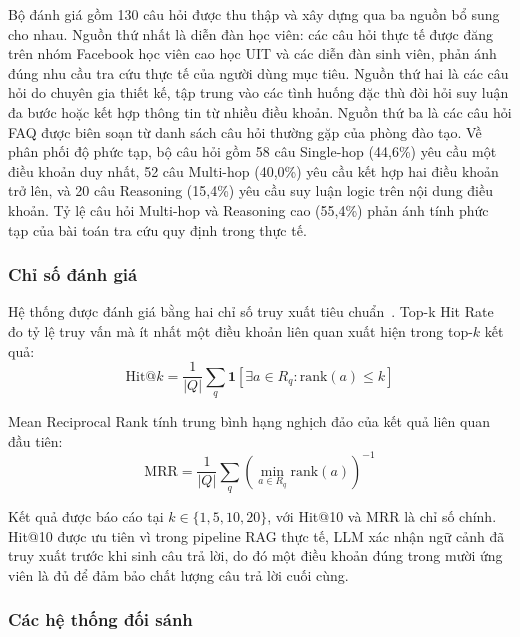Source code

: Bộ đánh giá gồm 130 câu hỏi được thu thập và xây dựng qua ba nguồn bổ sung cho
nhau. Nguồn thứ nhất là diễn đàn học viên: các câu hỏi thực tế được đăng trên nhóm
Facebook học viên cao học UIT và các diễn đàn sinh viên, phản ánh đúng nhu cầu tra
cứu thực tế của người dùng mục tiêu. Nguồn thứ hai là các câu hỏi do chuyên gia thiết
kế, tập trung vào các tình huống đặc thù đòi hỏi suy luận đa bước hoặc kết hợp thông
tin từ nhiều điều khoản. Nguồn thứ ba là các câu hỏi FAQ được biên soạn từ danh sách
câu hỏi thường gặp của phòng đào tạo. Về phân phối độ phức tạp, bộ câu hỏi gồm 58
câu Single-hop (44,6\%) yêu cầu một điều khoản duy nhất, 52 câu Multi-hop (40,0\%)
yêu cầu kết hợp hai điều khoản trở lên, và 20 câu Reasoning (15,4\%) yêu cầu suy luận
logic trên nội dung điều khoản. Tỷ lệ câu hỏi Multi-hop và Reasoning cao (55,4\%) phản
ánh tính phức tạp của bài toán tra cứu quy định trong thực tế.

\subsubsection*{Chỉ số đánh giá}

Hệ thống được đánh giá bằng hai chỉ số truy xuất tiêu chuẩn~\cite{manning2008ir}.
Top-k Hit Rate đo tỷ lệ truy vấn mà ít nhất một điều khoản liên quan xuất hiện trong
top-$k$ kết quả:
\begin{equation}
  \text{Hit@}k = \frac{1}{|Q|} \sum_{q} \mathbf{1}\!\left[\exists a \in R_q : \text{rank}(a) \leq k\right]
  \label{eq:hitk}
\end{equation}

Mean Reciprocal Rank tính trung bình hạng nghịch đảo của kết quả liên quan đầu tiên:
\begin{equation}
  \text{MRR} = \frac{1}{|Q|} \sum_{q} \left(\min_{a \in R_q} \text{rank}(a)\right)^{-1}
  \label{eq:mrr}
\end{equation}

Kết quả được báo cáo tại $k \in \{1, 5, 10, 20\}$, với Hit@10 và MRR là chỉ số chính.
Hit@10 được ưu tiên vì trong pipeline RAG thực tế, LLM xác nhận ngữ cảnh đã truy
xuất trước khi sinh câu trả lời, do đó một điều khoản đúng trong mười ứng viên là đủ
để đảm bảo chất lượng câu trả lời cuối cùng.

\subsubsection*{Các hệ thống đối sánh}

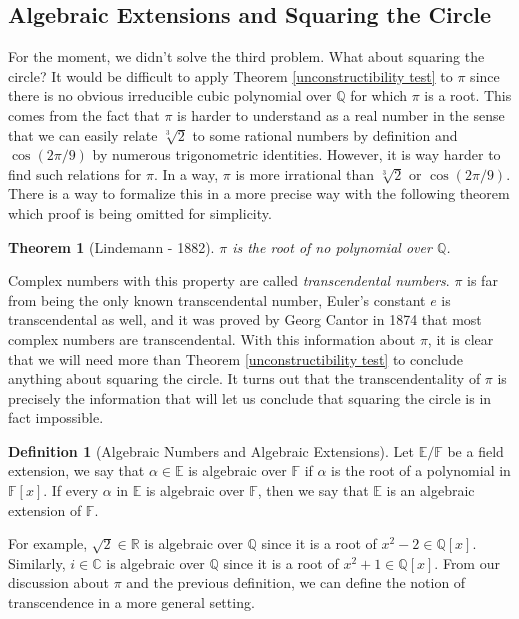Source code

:\documentclass{article}
\theoremstyle{plain}
\newtheorem{theorem}{Theorem}[subsection]
\theoremstyle{definition}
\newtheorem*{definition}{Definition}
\newcommand{\C}{\mathbb{C}}
\newcommand{\R}{\mathbb{R}}
\newcommand{\Q}{\mathbb{Q}}
\newcommand{\F}{\mathbb{F}}
\newcommand{\E}{\mathbb{E}}
\begin{document}
\subsection{Algebraic Extensions and Squaring the Circle}

For the moment, we didn't solve the third problem. What about squaring the circle? It would be difficult to apply Theorem \ref{unconstructibility test} to $\pi$ since there is no obvious irreducible cubic polynomial over $\Q$ for which $\pi$ is a root. This comes from the fact that $\pi$ is harder to understand as a real number in the sense that we can easily relate $\sqrt[3]{2}$ to some rational numbers by definition and $\cos (2\pi / 9)$ by numerous trigonometric identities. However, it is way harder to find such relations  for $\pi$. In a way, $\pi$ is more irrational than $\sqrt[3]{2}$ or $\cos(2\pi / 9)$. There is a way to formalize this in a more precise way with the following theorem which proof is being omitted for simplicity.

\begin{theorem}[Lindemann - 1882]
\label{lindemann}
    $\pi$ is the root of no polynomial over $\Q$.
\end{theorem}

Complex numbers with this property are called \textit{transcendental numbers}. $\pi$ is far from being the only known transcendental number, Euler's constant $e$ is transcendental as well, and it was proved by Georg Cantor in 1874 that most complex numbers are transcendental. With this information about $\pi$, it is clear that we will need more than Theorem \ref{unconstructibility test} to conclude anything about squaring the circle. It turns out that the transcendentality of $\pi$ is precisely the information that will let us conclude that squaring the circle is in fact impossible.

\begin{definition}[Algebraic Numbers and Algebraic Extensions]
    Let $\E / \F$ be a field extension, we say that $\alpha \in \E$ is algebraic over $\F$ if $\alpha$ is the root of a polynomial in $\F[x]$. If every $\alpha$ in $\E$ is algebraic over $\F$, then we say that $\E$ is an algebraic extension of $\F$.
\end{definition}

For example, $\sqrt{2} \in \R$ is algebraic over $\Q$ since it is a root of $x^2 - 2 \in \Q[x]$. Similarly, $i \in \C$ is algebraic over $\Q$ since it is a root of $x^2 + 1 \in \Q[x]$. From our discussion about $\pi$ and the previous definition, we can define the notion of transcendence in a more general setting.
\end{document}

========================

## Problem to solve
Transcribe every entry above exactly. Omit all pictures.

## Result
Source code

: Bộ đánh giá gồm 130 câu hỏi được thu thập và xây dựng qua ba nguồn bổ sung cho
nhau. Nguồn thứ nhất là diễn đàn học viên: các câu hỏi thực tế được đăng trên nhóm
Facebook học viên cao học UIT và các diễn đàn sinh viên, phản ánh đúng nhu cầu tra
cứu thực tế của người dùng mục tiêu. Nguồn thứ hai là các câu hỏi do chuyên gia thiết
kế, tập trung vào các tình huống đặc thù đòi hỏi suy luận đa bước hoặc kết hợp thông
tin từ nhiều điều khoản. Nguồn thứ ba là các câu hỏi FAQ được biên soạn từ danh sách
câu hỏi thường gặp của phòng đào tạo. Về phân phối độ phức tạp, bộ câu hỏi gồm 58
câu Single-hop (44,6\%) yêu cầu một điều khoản duy nhất, 52 câu Multi-hop (40,0\%)
yêu cầu kết hợp hai điều khoản trở lên, và 20 câu Reasoning (15,4\%) yêu cầu suy luận
logic trên nội dung điều khoản. Tỷ lệ câu hỏi Multi-hop và Reasoning cao (55,4\%) phản
ánh tính phức tạp của bài toán tra cứu quy định trong thực tế.

\subsubsection*{Chỉ số đánh giá}

Hệ thống được đánh giá bằng hai chỉ số truy xuất tiêu chuẩn~\cite{manning2008ir}.
Top-k Hit Rate đo tỷ lệ truy vấn mà ít nhất một điều khoản liên quan xuất hiện trong
top-$k$ kết quả:
\begin{equation}
  \text{Hit@}k = \frac{1}{|Q|} \sum_{q} \mathbf{1}\!\left[\exists a \in R_q : \text{rank}(a) \leq k\right]
  \label{eq:hitk}
\end{equation}

Mean Reciprocal Rank tính trung bình hạng nghịch đảo của kết quả liên quan đầu tiên:
\begin{equation}
  \text{MRR} = \frac{1}{|Q|} \sum_{q} \left(\min_{a \in R_q} \text{rank}(a)\right)^{-1}
  \label{eq:mrr}
\end{equation}

Kết quả được báo cáo tại $k \in \{1, 5, 10, 20\}$, với Hit@10 và MRR là chỉ số chính.
Hit@10 được ưu tiên vì trong pipeline RAG thực tế, LLM xác nhận ngữ cảnh đã truy
xuất trước khi sinh câu trả lời, do đó một điều khoản đúng trong mười ứng viên là đủ
để đảm bảo chất lượng câu trả lời cuối cùng.

\subsubsection*{Các hệ thống đối sánh}

Source code

:\documentclass{article}
\theoremstyle{plain}
\newtheorem{theorem}{Theorem}[subsection]
\theoremstyle{definition}
\newtheorem*{definition}{Definition}
\newcommand{\C}{\mathbb{C}}
\newcommand{\R}{\mathbb{R}}
\newcommand{\Q}{\mathbb{Q}}
\newcommand{\F}{\mathbb{F}}
\newcommand{\E}{\mathbb{E}}
\begin{document}
\subsection{Algebraic Extensions and Squaring the Circle}

For the moment, we didn't solve the third problem. What about squaring the circle? It would be difficult to apply Theorem \ref{unconstructibility test} to $\pi$ since there is no obvious irreducible cubic polynomial over $\Q$ for which $\pi$ is a root. This comes from the fact that $\pi$ is harder to understand as a real number in the sense that we can easily relate $\sqrt[3]{2}$ to some rational numbers by definition and $\cos (2\pi / 9)$ by numerous trigonometric identities. However, it is way harder to find such relations  for $\pi$. In a way, $\pi$ is more irrational than $\sqrt[3]{2}$ or $\cos(2\pi / 9)$. There is a way to formalize this in a more precise way with the following theorem which proof is being omitted for simplicity.

\begin{theorem}[Lindemann - 1882]
\label{lindemann}
    $\pi$ is the root of no polynomial over $\Q$.
\end{theorem}

Complex numbers with this property are called \textit{transcendental numbers}. $\pi$ is far from being the only known transcendental number, Euler's constant $e$ is transcendental as well, and it was proved by Georg Cantor in 1874 that most complex numbers are transcendental. With this information about $\pi$, it is clear that we will need more than Theorem \ref{unconstructibility test} to conclude anything about squaring the circle. It turns out that the transcendentality of $\pi$ is precisely the information that will let us conclude that squaring the circle is in fact impossible.

\begin{definition}[Algebraic Numbers and Algebraic Extensions]
    Let $\E / \F$ be a field extension, we say that $\alpha \in \E$ is algebraic over $\F$ if $\alpha$ is the root of a polynomial in $\F[x]$. If every $\alpha$ in $\E$ is algebraic over $\F$, then we say that $\E$ is an algebraic extension of $\F$.
\end{definition}

For example, $\sqrt{2} \in \R$ is algebraic over $\Q$ since it is a root of $x^2 - 2 \in \Q[x]$. Similarly, $i \in \C$ is algebraic over $\Q$ since it is a root of $x^2 + 1 \in \Q[x]$. From our discussion about $\pi$ and the previous definition, we can define the notion of transcendence in a more general setting.
\end{document}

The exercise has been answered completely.